(Directions)
Your answer should be the lines below from the one with "Maintainer data is extracted" to the one with "We are actively", both included, given again exactly and with nothing added.

(Data supplied)
══════

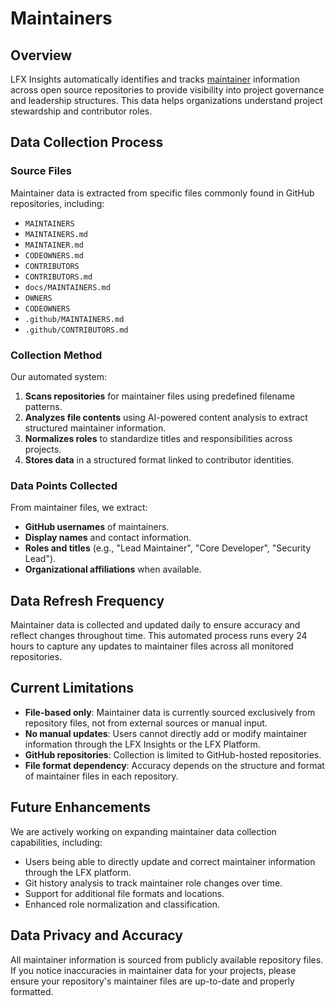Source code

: # Maintainers

## Overview

LFX Insights automatically identifies and tracks [maintainer](../../more/glossary/index.md) information across open source repositories to provide visibility into project governance and leadership structures. This data helps organizations understand project stewardship and contributor roles.

## Data Collection Process

### Source Files

Maintainer data is extracted from specific files commonly found in GitHub repositories, including:

- `MAINTAINERS`
- `MAINTAINERS.md`
- `MAINTAINER.md`
- `CODEOWNERS.md`
- `CONTRIBUTORS`
- `CONTRIBUTORS.md`
- `docs/MAINTAINERS.md`
- `OWNERS`
- `CODEOWNERS`
- `.github/MAINTAINERS.md`
- `.github/CONTRIBUTORS.md`

### Collection Method

Our automated system:

1. **Scans repositories** for maintainer files using predefined filename patterns.
2. **Analyzes file contents** using AI-powered content analysis to extract structured maintainer information.
3. **Normalizes roles** to standardize titles and responsibilities across projects.
4. **Stores data** in a structured format linked to contributor identities.

### Data Points Collected

From maintainer files, we extract:

- **GitHub usernames** of maintainers.
- **Display names** and contact information.
- **Roles and titles** (e.g., "Lead Maintainer", "Core Developer", "Security Lead").
- **Organizational affiliations** when available.

## Data Refresh Frequency

Maintainer data is collected and updated daily to ensure accuracy and reflect changes throughout time. This automated process runs every 24 hours to capture any updates to maintainer files across all monitored repositories.

## Current Limitations

- **File-based only**: Maintainer data is currently sourced exclusively from repository files, not from external sources or manual input.
- **No manual updates**: Users cannot directly add or modify maintainer information through the LFX Insights or the LFX Platform.
- **GitHub repositories**: Collection is limited to GitHub-hosted repositories.
- **File format dependency**: Accuracy depends on the structure and format of maintainer files in each repository.

## Future Enhancements

We are actively working on expanding maintainer data collection capabilities, including:

- Users being able to directly update and correct maintainer information through the LFX platform.
- Git history analysis to track maintainer role changes over time.
- Support for additional file formats and locations.
- Enhanced role normalization and classification.

## Data Privacy and Accuracy

All maintainer information is sourced from publicly available repository files. If you notice inaccuracies in maintainer data for your projects, please ensure your repository's maintainer files are up-to-date and properly formatted.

══════

(Response)
Maintainer data is extracted from specific files commonly found in GitHub repositories, including:

- `MAINTAINERS`
- `MAINTAINERS.md`
- `MAINTAINER.md`
- `CODEOWNERS.md`
- `CONTRIBUTORS`
- `CONTRIBUTORS.md`
- `docs/MAINTAINERS.md`
- `OWNERS`
- `CODEOWNERS`
- `.github/MAINTAINERS.md`
- `.github/CONTRIBUTORS.md`

### Collection Method

Our automated system:

1. **Scans repositories** for maintainer files using predefined filename patterns.
2. **Analyzes file contents** using AI-powered content analysis to extract structured maintainer information.
3. **Normalizes roles** to standardize titles and responsibilities across projects.
4. **Stores data** in a structured format linked to contributor identities.

### Data Points Collected

From maintainer files, we extract:

- **GitHub usernames** of maintainers.
- **Display names** and contact information.
- **Roles and titles** (e.g., "Lead Maintainer", "Core Developer", "Security Lead").
- **Organizational affiliations** when available.

## Data Refresh Frequency

Maintainer data is collected and updated daily to ensure accuracy and reflect changes throughout time. This automated process runs every 24 hours to capture any updates to maintainer files across all monitored repositories.

## Current Limitations

- **File-based only**: Maintainer data is currently sourced exclusively from repository files, not from external sources or manual input.
- **No manual updates**: Users cannot directly add or modify maintainer information through the LFX Insights or the LFX Platform.
- **GitHub repositories**: Collection is limited to GitHub-hosted repositories.
- **File format dependency**: Accuracy depends on the structure and format of maintainer files in each repository.

## Future Enhancements

We are actively working on expanding maintainer data collection capabilities, including:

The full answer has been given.